モータースポーツの歴史に新たな1ページが刻まれた。AIが運転するレースカーが、人間のトップドライバーが持つサーキットのラップレコードを1秒も上回るタイムを叩き出したのだ。しかも、開発チームによれば、そのポテンシャルはまだまだ底知れないという。

モーターの聖地で打ち立てられた金字塔

 この歴史的な記録が生まれたのは、イタリアのモデナ・サーキット。フェラーリやランボルギーニといった世界に名だたるスーパーカーブランドが集まる、まさに「モーターバレー」の心臓部だ。ここで、自動運転技術を競う大学対抗の国際レース「インディ・オートノマス・チャレンジ(IAC)」の一環として、タイムアタックが行われた。

 挑戦したのは、イタリアのモデナ・レッジョ・エミリア大学の学生と研究者たちで構成されるチーム「ユニモア・レーシング」が開発したAIソフトウェア。彼らが操るレースカー「IAC AV-24」は、サーキットをわずか58.3秒で周回。これは、2022年に人間のプロドライバーがランボルギーニ・ウラカンSTOで記録した59.3秒という従来の記録を、1秒も短縮する快挙だった。

【衝撃】AIが人類に圧勝。自動運転レースカーが世界ラップレコードを粉砕の画像2
(画像=画像は「YouTube」より)

若き頭脳が開発、「まだ本気じゃない」AIの底力

 驚くべきは、この記録がまだAIの限界ではないという点だ。ユニモア・レーシングの共同リーダー、アユーブ・ラジ氏は「新しいタイヤに履き替えるだけで、あと2秒はタイムを縮められたはずだ」と自信をのぞかせる。さらに、専用の空力パーツを装着すれば、さらなる高速化も可能だと語る。時間切れで挑戦は終わったが、AIドライバーにはまだ余力が残されていたようだ。

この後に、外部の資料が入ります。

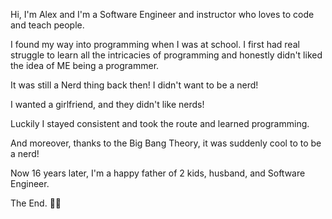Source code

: Hi, I'm Alex and I'm a Software Engineer and instructor who loves to code and teach people.

I found my way into programming when I was at school. I first had real struggle to learn all the 
intricacies of programming and honestly didn't liked the idea of ME being a programmer.

It was still a Nerd thing back then! I didn't want to be a nerd! 

I wanted a girlfriend, and they didn't like nerds!

Luckily I stayed consistent and took the route and learned programming.

And moreover, thanks to the Big Bang Theory, it was suddenly cool to to be a nerd!

Now 16 years later, I'm a happy father of 2 kids, husband, and Software Engineer.

The End. 🙇‍♂️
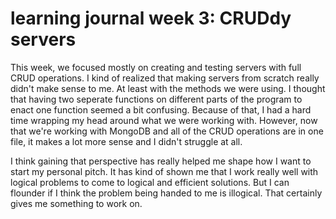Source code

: # learning journal week 3: CRUDdy servers

This week, we focused mostly on creating and testing servers with full CRUD operations. I kind of realized that making servers from scratch really didn't make sense to me. At least with the methods we were using. I thought that having two seperate functions on different parts of the program to enact one function seemed a bit confusing. Because of that, I had a hard time wrapping my head around what we were working with. However, now that we're working with MongoDB and all of the CRUD operations are in one file, it makes a lot more sense and I didn't struggle at all.

I think gaining that perspective has really helped me shape how I want to start my personal pitch. It has kind of shown me that I work really well with logical problems to come to logical and efficient solutions. But I can flounder if I think the problem being handed to me is illogical. That certainly gives me something to work on.
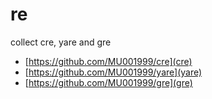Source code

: # re
collect cre, yare and gre

- [https://github.com/MU001999/cre](cre)
- [https://github.com/MU001999/yare](yare)
- [https://github.com/MU001999/gre](gre)
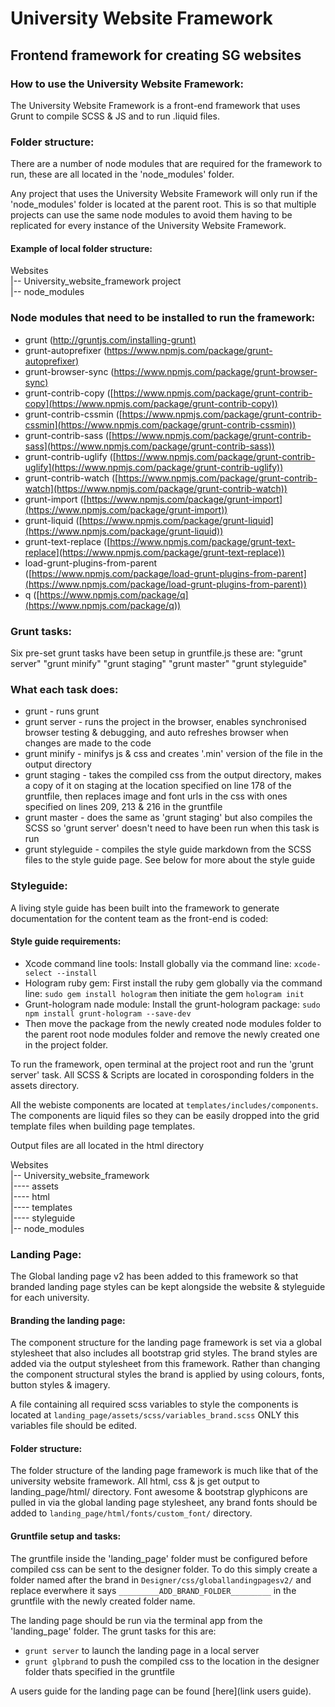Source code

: # University Website Framework

## Frontend framework for creating SG websites

### How to use the University Website Framework:

The University Website Framework is a front-end framework that uses Grunt to compile SCSS & JS and to run .liquid files.

### Folder structure:

There are a number of node modules that are required for the framework to run, these are all located in the 'node_modules' folder.

Any project that uses the University Website Framework will only run if the 'node_modules' folder is located at the parent root. This is so that multiple projects can use the same node modules to avoid them having to be replicated for every instance of the University Website Framework.

#### Example of local folder structure:

Websites  
|-- University_website_framework project  
|-- node_modules

### Node modules that need to be installed to run the framework:

- grunt ([http://gruntjs.com/installing-grunt)](http://gruntjs.com/installing-grunt)
- grunt-autoprefixer ([https://www.npmjs.com/package/grunt-autoprefixer)](https://www.npmjs.com/package/grunt-autoprefixer)
- grunt-browser-sync ([https://www.npmjs.com/package/grunt-browser-sync)](https://www.npmjs.com/package/grunt-browser-sync)
- grunt-contrib-copy ([https://www.npmjs.com/package/grunt-contrib-copy](https://www.npmjs.com/package/grunt-contrib-copy))
- grunt-contrib-cssmin ([https://www.npmjs.com/package/grunt-contrib-cssmin](https://www.npmjs.com/package/grunt-contrib-cssmin))
- grunt-contrib-sass ([https://www.npmjs.com/package/grunt-contrib-sass](https://www.npmjs.com/package/grunt-contrib-sass))
- grunt-contrib-uglify ([https://www.npmjs.com/package/grunt-contrib-uglify](https://www.npmjs.com/package/grunt-contrib-uglify))
- grunt-contrib-watch ([https://www.npmjs.com/package/grunt-contrib-watch](https://www.npmjs.com/package/grunt-contrib-watch))
- grunt-import ([https://www.npmjs.com/package/grunt-import](https://www.npmjs.com/package/grunt-import))
- grunt-liquid ([https://www.npmjs.com/package/grunt-liquid](https://www.npmjs.com/package/grunt-liquid))
- grunt-text-replace ([https://www.npmjs.com/package/grunt-text-replace](https://www.npmjs.com/package/grunt-text-replace))
- load-grunt-plugins-from-parent ([https://www.npmjs.com/package/load-grunt-plugins-from-parent](https://www.npmjs.com/package/load-grunt-plugins-from-parent))
- q ([https://www.npmjs.com/package/q](https://www.npmjs.com/package/q))

### Grunt tasks:

Six pre-set grunt tasks have been setup in gruntfile.js these are:
"grunt server"
"grunt minify"
"grunt staging"
"grunt master"
"grunt styleguide"

### What each task does:

- grunt - runs grunt  
- grunt server - runs the project in the browser, enables synchronised browser testing & debugging, and auto refreshes browser when changes are made to the code  
- grunt minify - minifys js & css and creates '.min' version of the file in the output directory  
- grunt staging - takes the compiled css from the output directory, makes a copy of it on staging at the location specified on line 178 of the gruntfile, then replaces image and font urls in the css with ones specified on lines 209, 213 & 216 in the gruntfile  
- grunt master - does the same as 'grunt staging' but also compiles the SCSS so 'grunt server' doesn't need to have been run when this task is run  
- grunt styleguide - compiles the style guide markdown from the SCSS files to the style guide page. See below for more about the style guide

### Styleguide:

A living style guide has been built into the framework to generate documentation for the content team as the front-end is coded:

#### Style guide requirements:

- Xcode command line tools: Install globally via the command line: `xcode-select --install`
- Hologram ruby gem: First install the ruby gem globally via the command line: `sudo gem install hologram` then initiate the gem `hologram init`
- Grunt-hologram nade module: Install the grunt-hologram package: `sudo npm install grunt-hologram --save-dev`
- Then move the package from the newly created node modules folder to the parent root node modules folder and remove the newly created one in the project folder.

To run the framework, open terminal at the project root and run the 'grunt server' task.
All SCSS & Scripts are located in corosponding folders in the assets directory.

All the webiste components are located at `templates/includes/components`. The components are liquid files so they can be easily dropped into the grid template files when building page templates.

Output files are all located in the html directory

Websites  
|-- University_website_framework  
|---- assets  
|---- html  
|---- templates  
|---- styleguide  
|-- node_modules

### Landing Page:

The Global landing page v2 has been added to this framework so that branded landing page styles can be kept alongside the website & styleguide for each university.

#### Branding the landing page:

The component structure for the landing page framework is set via a global stylesheet that also includes all bootstrap grid styles. The brand styles are added via the output stylesheet from this framework. Rather than changing the component structural styles the brand is applied by using colours, fonts, button styles & imagery.

A file containing all required scss variables to style the components is located at `landing_page/assets/scss/variables_brand.scss` ONLY this variables file should be edited.

#### Folder structure:

The folder structure of the landing page framework is much like that of the university website framework. All html, css & js get output to landing_page/html/ directory. Font awesome & bootstrap glyphicons are pulled in via the global landing page stylesheet, any brand fonts should be added to `landing_page/html/fonts/custom_font/` directory.

#### Gruntfile setup and tasks:

The gruntfile inside the 'landing_page' folder must be configured before compiled css can be sent to the designer folder. To do this simply create a folder named after the brand in `Designer/css/globallandingpagesv2/` and replace everwhere it says `_________ADD_BRAND_FOLDER_________` in the gruntfile with the newly created folder name. 

The landing page should be run via the terminal app from the 'landing_page' folder. The grunt tasks for this are:
- `grunt server` to launch the landing page in a local server
- `grunt glpbrand` to push the compiled css to the location in the designer folder thats specified in the gruntfile 

A users guide for the landing page can be found [here](link users guide).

 このAIは多くの分野で既に人間を凌駕しているが、複雑な状況判断と精密な操作が求められるレースの世界では、まだ人間の優位性が信じられてきた。チームを率いるマルコ・ベルトーニャ教授は、「今回の記録は、AIがレースの分野でも人間を超える可能性を示した大きな一歩だ」とその意義を語る。